The Lords Celestine and Lords Devilish had been plotting this ‘Great Crusade’ against each other for millennia, and ever since they’d found a way to enter the Mortal realm, they’d set about recruiting us humans to serve as cannon fodder in their no-holds-barred fight against one another. Their emissaries were going from one town to the next, offering the residents mystically erected temples and palaces. Of course, when bribery failed, they resorted to more brutal means of persuasion.

There was no one standing ready to pull the lever that would open the trapdoors beneath the angelics’ feet, finally allowing them to die. No, the demoniacs in their macabre military garb were too busy cheering and dancing around the gallows. I squeezed my thumb and forefinger tighter to focus my unnatural lens on a tall, leathery-white-skinned diabolic whose twin sets of ram and goat hornsmarked him as a mid-level Infernal Schemelord. Looking smugly pleased with the unfolding theatrics, the Schemelord was gathering golden tears from his captives into slender silver champagne flutes, which he passed one by one to his lower-ranked subjugators so they could toast this latest victory of the Lords Devilish against the Lords Celestine. Off to one side of the gallows, a demoniac Hellion– kind of like a sergeant only more prone to eating anyone who irritates them– was gleefully pounding a sign into the sand. The sign read, ‘Infernal Territory. Aurorals Will Be Fined.’

You’ve got to appreciate the sense of humour.

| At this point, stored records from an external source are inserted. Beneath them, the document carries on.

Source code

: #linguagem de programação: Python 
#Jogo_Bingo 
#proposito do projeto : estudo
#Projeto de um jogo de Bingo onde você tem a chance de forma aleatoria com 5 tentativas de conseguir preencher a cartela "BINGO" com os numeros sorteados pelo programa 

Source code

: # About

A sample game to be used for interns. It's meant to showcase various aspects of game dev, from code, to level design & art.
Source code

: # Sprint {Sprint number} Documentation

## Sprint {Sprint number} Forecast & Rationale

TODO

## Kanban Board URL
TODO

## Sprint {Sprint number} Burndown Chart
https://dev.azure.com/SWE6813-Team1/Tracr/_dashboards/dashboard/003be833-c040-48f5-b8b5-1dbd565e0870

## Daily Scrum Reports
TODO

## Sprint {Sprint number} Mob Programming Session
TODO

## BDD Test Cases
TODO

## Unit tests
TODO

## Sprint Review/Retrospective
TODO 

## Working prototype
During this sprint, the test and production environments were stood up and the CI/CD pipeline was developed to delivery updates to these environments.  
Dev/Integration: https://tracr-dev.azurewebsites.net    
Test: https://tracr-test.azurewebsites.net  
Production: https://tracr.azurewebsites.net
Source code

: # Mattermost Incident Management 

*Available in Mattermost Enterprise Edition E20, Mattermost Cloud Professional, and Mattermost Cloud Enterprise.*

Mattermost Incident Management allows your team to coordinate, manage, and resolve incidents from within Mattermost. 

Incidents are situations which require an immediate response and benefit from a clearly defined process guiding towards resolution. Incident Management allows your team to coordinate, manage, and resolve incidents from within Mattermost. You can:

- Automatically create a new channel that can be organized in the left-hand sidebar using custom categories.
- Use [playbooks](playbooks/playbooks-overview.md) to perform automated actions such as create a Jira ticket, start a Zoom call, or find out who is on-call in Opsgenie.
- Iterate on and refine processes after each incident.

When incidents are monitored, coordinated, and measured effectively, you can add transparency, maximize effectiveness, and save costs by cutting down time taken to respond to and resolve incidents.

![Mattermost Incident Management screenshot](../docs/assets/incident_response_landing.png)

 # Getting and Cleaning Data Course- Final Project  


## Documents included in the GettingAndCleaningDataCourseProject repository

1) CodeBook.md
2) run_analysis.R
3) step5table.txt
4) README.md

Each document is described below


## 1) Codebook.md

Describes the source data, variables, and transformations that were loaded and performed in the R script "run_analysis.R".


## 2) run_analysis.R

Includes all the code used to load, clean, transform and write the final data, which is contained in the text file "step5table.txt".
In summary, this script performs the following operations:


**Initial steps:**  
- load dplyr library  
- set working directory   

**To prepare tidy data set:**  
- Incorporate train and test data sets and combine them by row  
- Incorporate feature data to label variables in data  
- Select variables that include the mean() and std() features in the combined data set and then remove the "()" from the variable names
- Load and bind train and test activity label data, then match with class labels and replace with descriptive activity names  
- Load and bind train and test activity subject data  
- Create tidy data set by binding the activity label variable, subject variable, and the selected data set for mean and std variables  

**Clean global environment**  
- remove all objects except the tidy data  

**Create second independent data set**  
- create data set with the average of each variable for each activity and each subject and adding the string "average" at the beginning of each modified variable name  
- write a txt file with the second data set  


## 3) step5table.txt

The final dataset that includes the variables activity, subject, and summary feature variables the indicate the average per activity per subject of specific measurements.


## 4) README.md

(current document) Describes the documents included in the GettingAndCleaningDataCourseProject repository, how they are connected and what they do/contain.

‘Well, oh mighty coven leader?’ Corrigan asked, jostling me with his elbow. The big thunderer was spoiling for a fight and resented having to wait for me to give the order. ‘Are we butchering some Infernals or not?’ He gestured to the final member of our unhallowed company. ‘Temper’s getting bored.’

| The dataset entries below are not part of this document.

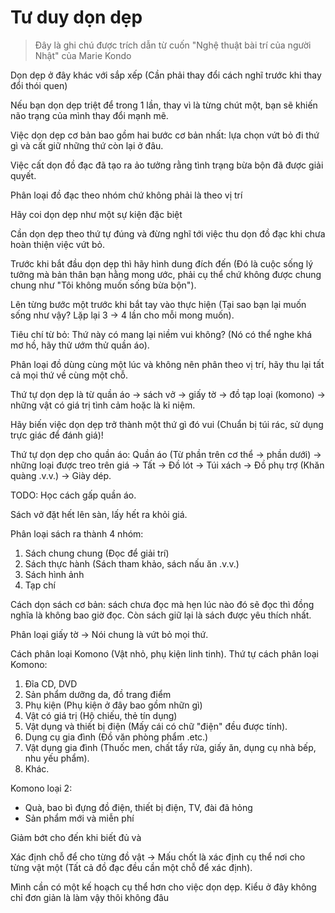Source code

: # Tư duy dọn dẹp
> Đây là ghi chú được trích dẫn từ cuốn "Nghệ thuật bài trí của người Nhật" của Marie Kondo

Dọn dẹp ở đây khác với sắp xếp (Cần phải thay đổi cách nghĩ trước khi thay đổi thói quen)

Nếu bạn dọn dẹp triệt để trong 1 lần, thay vì là từng chút một, bạn sẽ khiến não trạng của mình thay đổi mạnh mẽ.

Việc dọn dẹp cơ bản bao gồm hai bước cơ bản nhất: lựa chọn vứt bỏ đi thứ gì và cất giữ những thứ còn lại ở đâu.

Việc cất dọn đồ đạc đã tạo ra ảo tưởng rằng tình trạng bừa bộn đã được giải quyết.

Phân loại đồ đạc theo nhóm chứ không phải là theo vị trí

Hãy coi dọn dẹp như một sự kiện đặc biệt

Cần dọn dẹp theo thứ tự đúng và đừng nghĩ tới việc thu dọn đồ đạc khi chưa hoàn thiện việc vứt bỏ.

Trước khi bắt đầu dọn dẹp thì hãy hình dung đích đến (Đó là cuộc sống lý tưởng mà bản thân bạn hằng mong ước, phải cụ thể chứ không được chung chung như "Tôi không muốn sống bừa bộn").

Lên từng bước một trước khi bắt tay vào thực hiện (Tại sao bạn lại muốn sống như vậy? Lặp lại 3 -> 4 lần cho mỗi mong muốn).

Tiêu chí từ bỏ: Thứ này có mang lại niềm vui không? (Nó có thể nghe khá mơ hồ, hãy thử ướm thử quần áo).

Phân loại đồ dùng cùng một lúc và không nên phân theo vị trí, hãy thu lại tất cả mọi thứ về cùng một chỗ.

Thứ tự dọn dẹp là từ quần áo -> sách vở -> giấy tờ -> đồ tạp loại (komono) -> những vật có giá trị tình cảm hoặc là kỉ niệm.

Hãy biến việc dọn dẹp trở thành một thứ gì đó vui (Chuẩn bị túi rác, sử dụng trực giác để đánh giá)!

Thứ tự dọn dẹp cho quần áo: Quần áo (Từ phần trên cơ thể -> phần dưới) -> những loại được treo trên giá -> Tất -> Đồ lót -> Túi xách -> Đồ phụ trợ (Khăn quàng .v.v.) -> Giày dép.

TODO: Học cách gấp quần áo.

Sách vở đặt hết lên sàn, lấy hết ra khỏi giá. 

Phân loại sách ra thành 4 nhóm:

1. Sách chung chung (Đọc để giải trí)
2. Sách thực hành (Sách tham khảo, sách nấu ăn .v.v.)
3. Sách hình ảnh
4. Tạp chí

Cách dọn sách cơ bản: sách chưa đọc mà hẹn lúc nào đó sẽ đọc thì đồng nghĩa là không bao giờ đọc. Còn sách giữ lại là sách được yêu thích nhất.

Phân loại giấy tờ -> Nói chung là vứt bỏ mọi thứ.

Cách phân loại Komono (Vật nhỏ, phụ kiện linh tinh). Thứ tự cách phân loại Komono:

1. Đĩa CD, DVD
2. Sản phẩm dưỡng da, đồ trang điểm
3. Phụ kiện (Phụ kiện ở đây bao gồm nhữn gì)
4. Vật có giá trị (Hộ chiếu, thẻ tín dụng)
5. Vật dụng và thiết bị điện (Mấy cái có chữ "điện" đều được tính).
6. Dụng cụ gia đình (Đồ văn phòng phẩm .etc.)
7. Vật dụng gia đình (Thuốc men, chất tẩy rửa, giấy ăn, dụng cụ nhà bếp, nhu yếu phẩm).
8. Khác.

Komono loại 2:

- Quà, bao bì đựng đồ điện, thiết bị điện, TV, đài đã hỏng
- Sản phẩm mới và miễn phí

Giảm bớt cho đến khi biết đủ và 

Xác định chỗ để cho từng đồ vật -> Mấu chốt là xác định cụ thể nơi cho từng vật một (Tất cả đồ đạc đều cần một chỗ để xác định).

Mình cần có một kế hoạch cụ thể hơn cho việc dọn dẹp. Kiểu ở đây không chỉ đơn giản là làm vậy thôi không đâu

‘Temper’ was what we called the seven-foot-tall furry—No, you know what? Better I leave that malicious monstrosity to introduce himself in his own inimitable style. Corrigan did have a point, though: if we waited too long to let Temper start killing things, he might reevaluate his position on whether we were friends or food.

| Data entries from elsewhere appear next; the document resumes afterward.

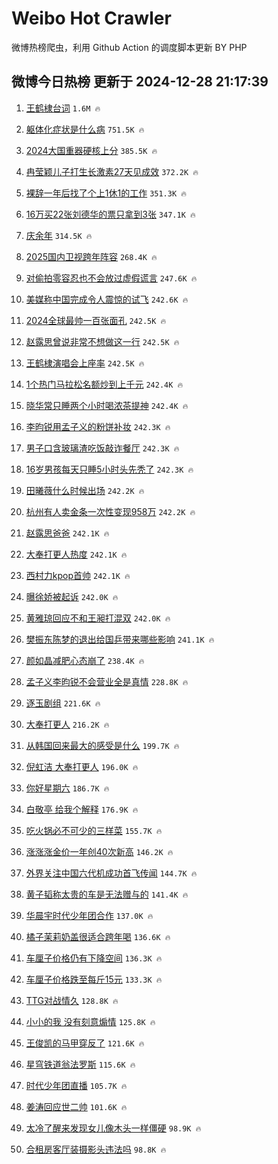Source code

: # Weibo Hot Crawler 



微博热榜爬虫，利用 Github Action 的调度脚本更新 BY PHP 


## 微博今日热榜 更新于 2024-12-28 21:17:39 
1. [王鹤棣台词](https://s.weibo.com/weibo?q=%E7%8E%8B%E9%B9%A4%E6%A3%A3%E5%8F%B0%E8%AF%8D&t=31&band_rank=1&Refer=top) `1.6M 🔥` 

1. [躯体化症状是什么病](https://s.weibo.com/weibo?q=%23%E8%BA%AF%E4%BD%93%E5%8C%96%E7%97%87%E7%8A%B6%E6%98%AF%E4%BB%80%E4%B9%88%E7%97%85%23&t=31&band_rank=2&Refer=top) `751.5K 🔥` 

1. [2024大国重器硬核上分](https://s.weibo.com/weibo?q=%232024%E5%A4%A7%E5%9B%BD%E9%87%8D%E5%99%A8%E7%A1%AC%E6%A0%B8%E4%B8%8A%E5%88%86%23&t=31&band_rank=3&Refer=top) `385.5K 🔥` 

1. [冉莹颖儿子打生长激素27天见成效](https://s.weibo.com/weibo?q=%23%E5%86%89%E8%8E%B9%E9%A2%96%E5%84%BF%E5%AD%90%E6%89%93%E7%94%9F%E9%95%BF%E6%BF%80%E7%B4%A027%E5%A4%A9%E8%A7%81%E6%88%90%E6%95%88%23&t=31&band_rank=4&Refer=top) `372.2K 🔥` 

1. [裸辞一年后找了个上1休1的工作](https://s.weibo.com/weibo?q=%E8%A3%B8%E8%BE%9E%E4%B8%80%E5%B9%B4%E5%90%8E%E6%89%BE%E4%BA%86%E4%B8%AA%E4%B8%8A1%E4%BC%911%E7%9A%84%E5%B7%A5%E4%BD%9C&t=31&band_rank=5&Refer=top) `351.3K 🔥` 

1. [16万买22张刘德华的票只拿到3张](https://s.weibo.com/weibo?q=%2316%E4%B8%87%E4%B9%B022%E5%BC%A0%E5%88%98%E5%BE%B7%E5%8D%8E%E7%9A%84%E7%A5%A8%E5%8F%AA%E6%8B%BF%E5%88%B03%E5%BC%A0%23&t=31&band_rank=6&Refer=top) `347.1K 🔥` 

1. [庆余年](https://s.weibo.com/weibo?q=%E5%BA%86%E4%BD%99%E5%B9%B4&t=31&band_rank=7&Refer=top) `314.5K 🔥` 

1. [2025国内卫视跨年阵容](https://s.weibo.com/weibo?q=%232025%E5%9B%BD%E5%86%85%E5%8D%AB%E8%A7%86%E8%B7%A8%E5%B9%B4%E9%98%B5%E5%AE%B9%23&t=31&band_rank=8&Refer=top) `268.4K 🔥` 

1. [对偷拍零容忍也不会放过虚假谎言](https://s.weibo.com/weibo?q=%23%E5%AF%B9%E5%81%B7%E6%8B%8D%E9%9B%B6%E5%AE%B9%E5%BF%8D%E4%B9%9F%E4%B8%8D%E4%BC%9A%E6%94%BE%E8%BF%87%E8%99%9A%E5%81%87%E8%B0%8E%E8%A8%80%23&t=31&band_rank=9&Refer=top) `247.6K 🔥` 

1. [美媒称中国完成令人震惊的试飞](https://s.weibo.com/weibo?q=%23%E7%BE%8E%E5%AA%92%E7%A7%B0%E4%B8%AD%E5%9B%BD%E5%AE%8C%E6%88%90%E4%BB%A4%E4%BA%BA%E9%9C%87%E6%83%8A%E7%9A%84%E8%AF%95%E9%A3%9E%23&t=31&band_rank=10&Refer=top) `242.6K 🔥` 

1. [2024全球最帅一百张面孔](https://s.weibo.com/weibo?q=%232024%E5%85%A8%E7%90%83%E6%9C%80%E5%B8%85%E4%B8%80%E7%99%BE%E5%BC%A0%E9%9D%A2%E5%AD%94%23&t=31&band_rank=11&Refer=top) `242.5K 🔥` 

1. [赵露思曾说非常不想做这一行](https://s.weibo.com/weibo?q=%23%E8%B5%B5%E9%9C%B2%E6%80%9D%E6%9B%BE%E8%AF%B4%E9%9D%9E%E5%B8%B8%E4%B8%8D%E6%83%B3%E5%81%9A%E8%BF%99%E4%B8%80%E8%A1%8C%23&t=31&band_rank=12&Refer=top) `242.5K 🔥` 

1. [王鹤棣演唱会上座率](https://s.weibo.com/weibo?q=%23%E7%8E%8B%E9%B9%A4%E6%A3%A3%E6%BC%94%E5%94%B1%E4%BC%9A%E4%B8%8A%E5%BA%A7%E7%8E%87%23&t=31&band_rank=13&Refer=top) `242.5K 🔥` 

1. [1个热门马拉松名额炒到上千元](https://s.weibo.com/weibo?q=%231%E4%B8%AA%E7%83%AD%E9%97%A8%E9%A9%AC%E6%8B%89%E6%9D%BE%E5%90%8D%E9%A2%9D%E7%82%92%E5%88%B0%E4%B8%8A%E5%8D%83%E5%85%83%23&t=31&band_rank=14&Refer=top) `242.4K 🔥` 

1. [晓华常只睡两个小时喝浓茶提神](https://s.weibo.com/weibo?q=%23%E6%99%93%E5%8D%8E%E5%B8%B8%E5%8F%AA%E7%9D%A1%E4%B8%A4%E4%B8%AA%E5%B0%8F%E6%97%B6%E5%96%9D%E6%B5%93%E8%8C%B6%E6%8F%90%E7%A5%9E%23&t=31&band_rank=15&Refer=top) `242.4K 🔥` 

1. [李昀锐用孟子义的粉饼补妆](https://s.weibo.com/weibo?q=%23%E6%9D%8E%E6%98%80%E9%94%90%E7%94%A8%E5%AD%9F%E5%AD%90%E4%B9%89%E7%9A%84%E7%B2%89%E9%A5%BC%E8%A1%A5%E5%A6%86%23&t=31&band_rank=16&Refer=top) `242.3K 🔥` 

1. [男子口含玻璃渣吃饭敲诈餐厅](https://s.weibo.com/weibo?q=%23%E7%94%B7%E5%AD%90%E5%8F%A3%E5%90%AB%E7%8E%BB%E7%92%83%E6%B8%A3%E5%90%83%E9%A5%AD%E6%95%B2%E8%AF%88%E9%A4%90%E5%8E%85%23&t=31&band_rank=17&Refer=top) `242.3K 🔥` 

1. [16岁男孩每天只睡5小时头先秃了](https://s.weibo.com/weibo?q=%2316%E5%B2%81%E7%94%B7%E5%AD%A9%E6%AF%8F%E5%A4%A9%E5%8F%AA%E7%9D%A15%E5%B0%8F%E6%97%B6%E5%A4%B4%E5%85%88%E7%A7%83%E4%BA%86%23&t=31&band_rank=18&Refer=top) `242.3K 🔥` 

1. [田曦薇什么时候出场](https://s.weibo.com/weibo?q=%E7%94%B0%E6%9B%A6%E8%96%87%E4%BB%80%E4%B9%88%E6%97%B6%E5%80%99%E5%87%BA%E5%9C%BA&t=31&band_rank=19&Refer=top) `242.2K 🔥` 

1. [杭州有人卖金条一次性变现958万](https://s.weibo.com/weibo?q=%23%E6%9D%AD%E5%B7%9E%E6%9C%89%E4%BA%BA%E5%8D%96%E9%87%91%E6%9D%A1%E4%B8%80%E6%AC%A1%E6%80%A7%E5%8F%98%E7%8E%B0958%E4%B8%87%23&t=31&band_rank=20&Refer=top) `242.2K 🔥` 

1. [赵露思爸爸](https://s.weibo.com/weibo?q=%E8%B5%B5%E9%9C%B2%E6%80%9D%E7%88%B8%E7%88%B8&t=31&band_rank=21&Refer=top) `242.1K 🔥` 

1. [大奉打更人热度](https://s.weibo.com/weibo?q=%E5%A4%A7%E5%A5%89%E6%89%93%E6%9B%B4%E4%BA%BA%E7%83%AD%E5%BA%A6&t=31&band_rank=22&Refer=top) `242.1K 🔥` 

1. [西村力kpop首帅](https://s.weibo.com/weibo?q=%E8%A5%BF%E6%9D%91%E5%8A%9Bkpop%E9%A6%96%E5%B8%85&t=31&band_rank=23&Refer=top) `242.1K 🔥` 

1. [曝徐娇被起诉](https://s.weibo.com/weibo?q=%23%E6%9B%9D%E5%BE%90%E5%A8%87%E8%A2%AB%E8%B5%B7%E8%AF%89%23&t=31&band_rank=24&Refer=top) `242.0K 🔥` 

1. [黄雅琼回应不和王昶打混双](https://s.weibo.com/weibo?q=%23%E9%BB%84%E9%9B%85%E7%90%BC%E5%9B%9E%E5%BA%94%E4%B8%8D%E5%92%8C%E7%8E%8B%E6%98%B6%E6%89%93%E6%B7%B7%E5%8F%8C%23&t=31&band_rank=25&Refer=top) `242.0K 🔥` 

1. [樊振东陈梦的退出给国乒带来哪些影响](https://s.weibo.com/weibo?q=%23%E6%A8%8A%E6%8C%AF%E4%B8%9C%E9%99%88%E6%A2%A6%E7%9A%84%E9%80%80%E5%87%BA%E7%BB%99%E5%9B%BD%E4%B9%92%E5%B8%A6%E6%9D%A5%E5%93%AA%E4%BA%9B%E5%BD%B1%E5%93%8D%23&t=31&band_rank=26&Refer=top) `241.1K 🔥` 

1. [颜如晶减肥心态崩了](https://s.weibo.com/weibo?q=%23%E9%A2%9C%E5%A6%82%E6%99%B6%E5%87%8F%E8%82%A5%E5%BF%83%E6%80%81%E5%B4%A9%E4%BA%86%23&t=31&band_rank=27&Refer=top) `238.4K 🔥` 

1. [孟子义李昀锐不会营业全是真情](https://s.weibo.com/weibo?q=%23%E5%AD%9F%E5%AD%90%E4%B9%89%E6%9D%8E%E6%98%80%E9%94%90%E4%B8%8D%E4%BC%9A%E8%90%A5%E4%B8%9A%E5%85%A8%E6%98%AF%E7%9C%9F%E6%83%85%23&t=31&band_rank=28&Refer=top) `228.8K 🔥` 

1. [逐玉剧组](https://s.weibo.com/weibo?q=%E9%80%90%E7%8E%89%E5%89%A7%E7%BB%84&t=31&band_rank=29&Refer=top) `221.6K 🔥` 

1. [大奉打更人](https://s.weibo.com/weibo?q=%E5%A4%A7%E5%A5%89%E6%89%93%E6%9B%B4%E4%BA%BA&t=31&band_rank=30&Refer=top) `216.2K 🔥` 

1. [从韩国回来最大的感受是什么](https://s.weibo.com/weibo?q=%23%E4%BB%8E%E9%9F%A9%E5%9B%BD%E5%9B%9E%E6%9D%A5%E6%9C%80%E5%A4%A7%E7%9A%84%E6%84%9F%E5%8F%97%E6%98%AF%E4%BB%80%E4%B9%88%23&t=31&band_rank=31&Refer=top) `199.7K 🔥` 

1. [倪虹洁 大奉打更人](https://s.weibo.com/weibo?q=%E5%80%AA%E8%99%B9%E6%B4%81%20%E5%A4%A7%E5%A5%89%E6%89%93%E6%9B%B4%E4%BA%BA&t=31&band_rank=32&Refer=top) `196.0K 🔥` 

1. [你好星期六](https://s.weibo.com/weibo?q=%E4%BD%A0%E5%A5%BD%E6%98%9F%E6%9C%9F%E5%85%AD&t=31&band_rank=33&Refer=top) `186.7K 🔥` 

1. [白敬亭 给我个解释](https://s.weibo.com/weibo?q=%E7%99%BD%E6%95%AC%E4%BA%AD%20%E7%BB%99%E6%88%91%E4%B8%AA%E8%A7%A3%E9%87%8A&t=31&band_rank=34&Refer=top) `176.9K 🔥` 

1. [吃火锅必不可少的三样菜](https://s.weibo.com/weibo?q=%23%E5%90%83%E7%81%AB%E9%94%85%E5%BF%85%E4%B8%8D%E5%8F%AF%E5%B0%91%E7%9A%84%E4%B8%89%E6%A0%B7%E8%8F%9C%23&t=31&band_rank=35&Refer=top) `155.7K 🔥` 

1. [涨涨涨金价一年创40次新高](https://s.weibo.com/weibo?q=%23%E6%B6%A8%E6%B6%A8%E6%B6%A8%E9%87%91%E4%BB%B7%E4%B8%80%E5%B9%B4%E5%88%9B40%E6%AC%A1%E6%96%B0%E9%AB%98%23&t=31&band_rank=36&Refer=top) `146.2K 🔥` 

1. [外界关注中国六代机成功首飞传闻](https://s.weibo.com/weibo?q=%23%E5%A4%96%E7%95%8C%E5%85%B3%E6%B3%A8%E4%B8%AD%E5%9B%BD%E5%85%AD%E4%BB%A3%E6%9C%BA%E6%88%90%E5%8A%9F%E9%A6%96%E9%A3%9E%E4%BC%A0%E9%97%BB%23&t=31&band_rank=37&Refer=top) `144.7K 🔥` 

1. [黄子韬称太贵的车是无法赠与的](https://s.weibo.com/weibo?q=%23%E9%BB%84%E5%AD%90%E9%9F%AC%E7%A7%B0%E5%A4%AA%E8%B4%B5%E7%9A%84%E8%BD%A6%E6%98%AF%E6%97%A0%E6%B3%95%E8%B5%A0%E4%B8%8E%E7%9A%84%23&t=31&band_rank=38&Refer=top) `141.4K 🔥` 

1. [华晨宇时代少年团合作](https://s.weibo.com/weibo?q=%23%E5%8D%8E%E6%99%A8%E5%AE%87%E6%97%B6%E4%BB%A3%E5%B0%91%E5%B9%B4%E5%9B%A2%E5%90%88%E4%BD%9C%23&t=31&band_rank=39&Refer=top) `137.0K 🔥` 

1. [橘子茉莉奶盖很适合跨年喝](https://s.weibo.com/weibo?q=%E6%A9%98%E5%AD%90%E8%8C%89%E8%8E%89%E5%A5%B6%E7%9B%96%E5%BE%88%E9%80%82%E5%90%88%E8%B7%A8%E5%B9%B4%E5%96%9D&t=31&band_rank=40&Refer=top) `136.6K 🔥` 

1. [车厘子价格仍有下降空间](https://s.weibo.com/weibo?q=%23%E8%BD%A6%E5%8E%98%E5%AD%90%E4%BB%B7%E6%A0%BC%E4%BB%8D%E6%9C%89%E4%B8%8B%E9%99%8D%E7%A9%BA%E9%97%B4%23&t=31&band_rank=41&Refer=top) `136.3K 🔥` 

1. [车厘子价格跌至每斤15元](https://s.weibo.com/weibo?q=%23%E8%BD%A6%E5%8E%98%E5%AD%90%E4%BB%B7%E6%A0%BC%E8%B7%8C%E8%87%B3%E6%AF%8F%E6%96%A415%E5%85%83%23&t=31&band_rank=42&Refer=top) `133.3K 🔥` 

1. [TTG对战情久](https://s.weibo.com/weibo?q=%23TTG%E5%AF%B9%E6%88%98%E6%83%85%E4%B9%85%23&t=31&band_rank=43&Refer=top) `128.8K 🔥` 

1. [小小的我 没有刻意煽情](https://s.weibo.com/weibo?q=%E5%B0%8F%E5%B0%8F%E7%9A%84%E6%88%91%20%E6%B2%A1%E6%9C%89%E5%88%BB%E6%84%8F%E7%85%BD%E6%83%85&t=31&band_rank=44&Refer=top) `125.8K 🔥` 

1. [王俊凯的马甲穿反了](https://s.weibo.com/weibo?q=%23%E7%8E%8B%E4%BF%8A%E5%87%AF%E7%9A%84%E9%A9%AC%E7%94%B2%E7%A9%BF%E5%8F%8D%E4%BA%86%23&t=31&band_rank=45&Refer=top) `121.6K 🔥` 

1. [星穹铁道翁法罗斯](https://s.weibo.com/weibo?q=%23%E6%98%9F%E7%A9%B9%E9%93%81%E9%81%93%E7%BF%81%E6%B3%95%E7%BD%97%E6%96%AF%23&t=31&band_rank=46&Refer=top) `115.6K 🔥` 

1. [时代少年团直播](https://s.weibo.com/weibo?q=%E6%97%B6%E4%BB%A3%E5%B0%91%E5%B9%B4%E5%9B%A2%E7%9B%B4%E6%92%AD&t=31&band_rank=47&Refer=top) `105.7K 🔥` 

1. [姜涛回应世二帅](https://s.weibo.com/weibo?q=%23%E5%A7%9C%E6%B6%9B%E5%9B%9E%E5%BA%94%E4%B8%96%E4%BA%8C%E5%B8%85%23&t=31&band_rank=48&Refer=top) `101.6K 🔥` 

1. [太冷了醒来发现女儿像木头一样僵硬](https://s.weibo.com/weibo?q=%23%E5%A4%AA%E5%86%B7%E4%BA%86%E9%86%92%E6%9D%A5%E5%8F%91%E7%8E%B0%E5%A5%B3%E5%84%BF%E5%83%8F%E6%9C%A8%E5%A4%B4%E4%B8%80%E6%A0%B7%E5%83%B5%E7%A1%AC%23&t=31&band_rank=49&Refer=top) `98.9K 🔥` 

1. [合租房客厅装摄影头违法吗](https://s.weibo.com/weibo?q=%23%E5%90%88%E7%A7%9F%E6%88%BF%E5%AE%A2%E5%8E%85%E8%A3%85%E6%91%84%E5%BD%B1%E5%A4%B4%E8%BF%9D%E6%B3%95%E5%90%97%23&t=31&band_rank=50&Refer=top) `98.8K 🔥`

‘Okay, fine,’ I agreed, mentally putting the finishing touches on my brilliant peace plan.

‘About fucking time,’ Corrigan muttered, stomping across the desert sands towards the gallows. The rest of us had to run to catch up with him before delivering what passes for a rallying cry amongst our little band of lunatic wonderists: ‘Peace at any price, no matter how many dumb fucks we have to kill!’

I know, needs work.

Pity the confused folk of the tragically named town of Pleasance; they were probably praying for a squadron of Glorian cavalry to come charging in on magnificent white steeds, their golden hooves barely touching the ground. What they got instead were seven emotionally unstable mercenary mages with unpredictable powers and severely compromised moral compasses.

What they got was the Malevolent Seven.

Chapter 2

Diplomacy

The rising sun at our backs sent our shadows stretching out before us like grim heralds as seven of the deadliest wonderists ever to wield magic strode towards the gallows. Well, six of us strode. One of us hopped. I’ll get to him in a minute.

The repugnant mechanics of angelic torture ground to a halt once the Infernal soldiers became aware of our approach. More than three dozen demoniac Hellions, Burrowmancers and Subjugators froze in contorted poses of gleeful dancing. The wailing of the captive Angelic Valiants quietened, leaving behind the aching memory of an Auroral melody that had once thrummed in my own heart. As for the townsfolk, they just stood there, watching and wondering what new misery was coming into their lives. The grimy stone walls of the settlement behind them were so weatherworn that a single decent catapult shot would have tumbled them to the ground– yet near the centre of town were spires of gleaming marble and alabaster rising up to kiss the sky.